Operations Monitoring Skill

<CRITICAL_RULES> IMPORTANT: Monitoring and health check rules

Always check resource registry to know what resources exist
Query CloudWatch for actual runtime status and metrics
Report both healthy and unhealthy resources
Provide clear status summaries (healthy/degraded/unhealthy)
Include actionable recommendations for issues found
Track metrics over time to identify trends
Never assume health - always verify via AWS APIs </CRITICAL_RULES>

EXECUTE STEPS:

Step 1: Load Configuration and Registry

Read: .fractary/plugins/faber-cloud/devops.json
Read: .fractary/plugins/faber-cloud/deployments/${environment}/registry.json
Extract: List of deployed resources to monitor
Output: "✓ Found ${resource_count} resources to monitor"

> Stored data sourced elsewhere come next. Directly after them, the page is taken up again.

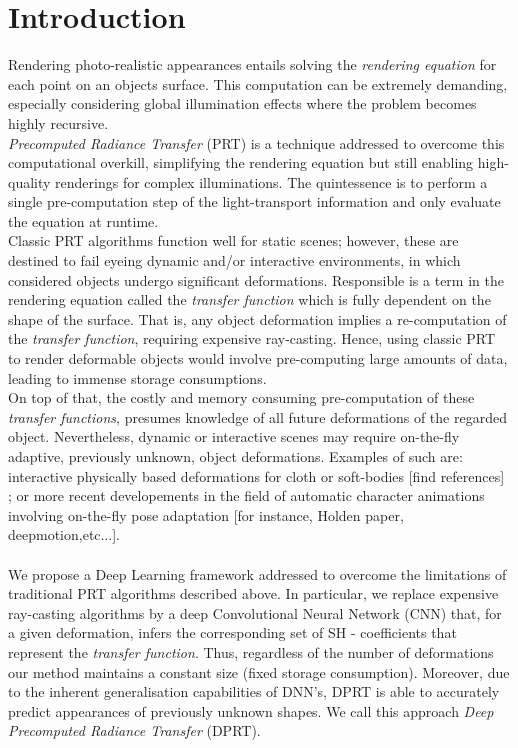 \section{Introduction}

Rendering photo-realistic appearances entails solving the \textit{rendering equation} for each point on an objects surface. This computation can be extremely demanding, especially considering global illumination effects where the problem becomes highly recursive. \\
\textit{Precomputed Radiance Transfer} (PRT) is a technique addressed to overcome this computational overkill, simplifying the rendering equation but still enabling high-quality renderings for complex illuminations. The quintessence is to perform a single pre-computation step of the light-transport information and only evaluate the equation at runtime.\\
Classic PRT algorithms function well for static scenes; however, these are destined to fail eyeing dynamic and/or interactive environments, in which considered objects undergo significant deformations.
Responsible is a term in the rendering equation called the \textit{transfer function} which is fully dependent on the shape of the surface. That is, any object deformation implies a re-computation of the \textit{transfer function},  requiring expensive ray-casting. Hence, using classic PRT to render deformable objects would involve pre-computing large amounts of data, leading to immense storage consumptions. \\
On top of that, the costly and memory consuming pre-computation of these \textit{transfer functions}, presumes knowledge of all future deformations of the regarded object. Nevertheless, dynamic or interactive scenes may require on-the-fly adaptive, previously unknown, object deformations. Examples of such are: 
interactive physically based deformations for cloth or soft-bodies [find references] ; 
or more recent developements in the field of automatic character animations involving on-the-fly pose adaptation [for instance, Holden paper, deepmotion,etc...]. \\
\\
We propose a Deep Learning framework addressed to overcome the limitations of traditional PRT algorithms described above. In particular, we replace expensive ray-casting algorithms by a deep Convolutional Neural Network (CNN) that, for a given deformation, infers the corresponding set of SH - coefficients that represent the \textit{transfer function}. 
Thus, regardless of the number of deformations our method maintains a constant size (fixed storage consumption). Moreover, due to the inherent generalisation capabilities of DNN's, DPRT is able to accurately predict appearances of previously unknown shapes. We call this approach \textit{Deep Precomputed Radiance Transfer} (DPRT). \\
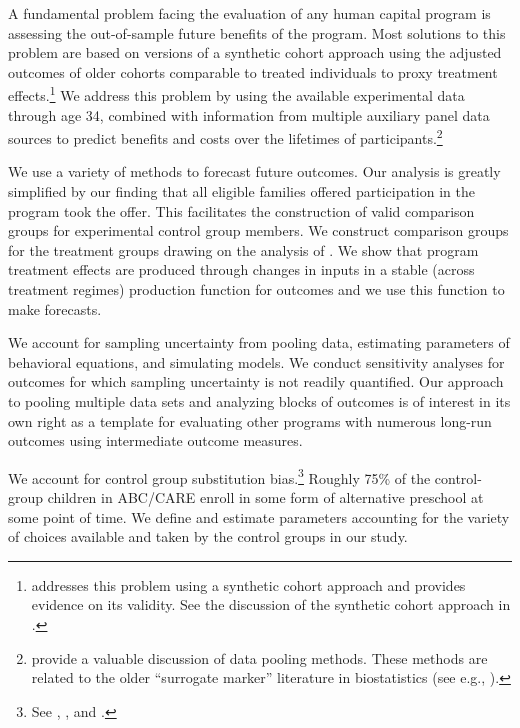 A fundamental problem facing the evaluation of any human capital program is assessing the out-of-sample future benefits of the program. Most solutions to this problem are based on versions of a synthetic cohort approach using the adjusted outcomes of older cohorts comparable to treated individuals to proxy treatment effects.\footnote{\cite{Mincer_1974_schooling} addresses this problem using a synthetic cohort approach and provides evidence on its validity. See the discussion of the synthetic cohort approach in \cite{Heckman_Lochner_ea_2006_HEE}.} We address this problem by using the available experimental data through age 34, combined with information from multiple auxiliary panel data sources to predict benefits and costs over the lifetimes of participants.\footnote{\citet{Ridder_Moffitt_2007_hbk_metricsdata} provide a valuable discussion of data pooling methods. These methods are related to the older ``surrogate marker'' literature in biostatistics (see e.g., \citealp{Prentice_1989_Surrogate_SiM}).}

We use a variety of methods to forecast future outcomes. Our analysis is greatly simplified by our finding that all eligible families offered participation in the program took the offer. This facilitates the construction of valid comparison groups for experimental control group members. We construct comparison groups for the treatment groups drawing on the analysis of \citet{Heckman_Ichimura_etal_1998_REStud}. We show that program treatment effects are produced through changes in inputs in a stable (across treatment regimes) production function for outcomes and we use this function to make forecasts.

We account for sampling uncertainty from pooling data, estimating parameters of behavioral equations, and simulating models. We conduct sensitivity analyses for outcomes for which sampling uncertainty is not readily quantified. Our approach to pooling multiple data sets and analyzing blocks of outcomes is of interest in its own right as a template for evaluating other programs with numerous long-run outcomes using intermediate outcome measures.

We account for control group substitution bias.\footnote{See \cite{Heckman_1992_randomization}, \cite{Heckman_Hohmann_etal_2000_QJE}, and \cite{Kline_Walters_2016_QJE}.} Roughly 75\% of the control-group children in ABC/CARE enroll in some form of alternative preschool at some point of time. We define and estimate parameters accounting for the variety of choices available and taken by the control groups in our study.

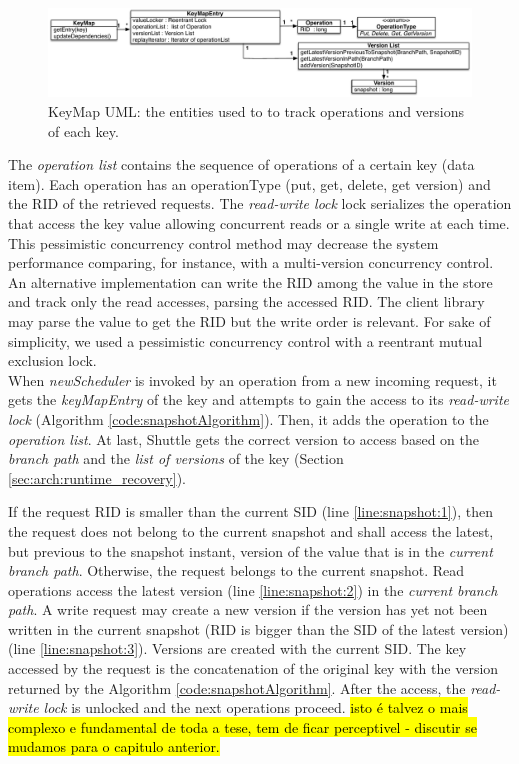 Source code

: \begin{figure}
  \centering
  \includegraphics[width=\textwidth]{arch/keymap}
  \caption{KeyMap UML: the entities used to to track operations and versions of each key.}
  \label{fig:keymap}
\end{figure}


The \emph{operation list} contains the sequence of operations of a certain key (data item). Each operation has an operationType (put, get, delete, get version) and the \ac{RID} of the retrieved requests. The \emph{read-write lock} lock serializes the operation that access the key value allowing concurrent reads or a single write at each time. This pessimistic concurrency control method may decrease the system performance comparing, for instance, with a multi-version concurrency control. An alternative implementation can write the \ac{RID} among the value in the store and track only the read accesses, parsing the accessed \ac{RID}. The client library may parse the value to get the \ac{RID} but the write order is relevant. For sake of simplicity, we used a pessimistic concurrency control with a reentrant mutual exclusion lock.\\

When \emph{newScheduler} is invoked by an operation from a new incoming request, it gets the \emph{keyMapEntry} of the key and attempts to gain the access to its \emph{read-write lock} (Algorithm \ref{code:snapshotAlgorithm}). Then, it adds the operation to the \emph{operation list}. At last, Shuttle gets the correct version to access based on the \emph{branch path} and the \emph{list of versions} of the key (Section \ref{sec:arch:runtime_recovery}). 

If the request \ac{RID} is smaller than the current \acf{SID} (line \ref{line:snapshot:1}), then the request does not belong to the current snapshot and shall access the latest, but previous to the snapshot instant, version of the value that is in the  \textit{current branch path}. Otherwise, the request belongs to the current snapshot. Read operations access the latest version (line \ref{line:snapshot:2}) in the  \textit{current branch path}. A write request may create a new version if the version has yet not been written in the current snapshot (\ac{RID} is bigger than the \ac{SID} of the latest version) (line \ref{line:snapshot:3}). Versions are created with the current \acf{SID}. The key accessed by the request is the concatenation of the original key with the version returned by the Algorithm \ref{code:snapshotAlgorithm}. After the access, the \emph{read-write lock} is unlocked and the next operations proceed. \hl{isto é talvez o mais complexo e fundamental de toda a tese, tem de ficar perceptivel - discutir se mudamos para o capitulo anterior.}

Step 2: Determine Operation

If operation == "health-check":
- Read: workflow/health-check.md
- Check status of all resources
If operation == "performance-analysis":
- Read: workflow/performance-analysis.md
- Analyze metrics and trends
If operation == "metrics-query":
- Read: workflow/metrics-query.md
- Query specific metrics
Output: "✓ Operation determined: ${operation}"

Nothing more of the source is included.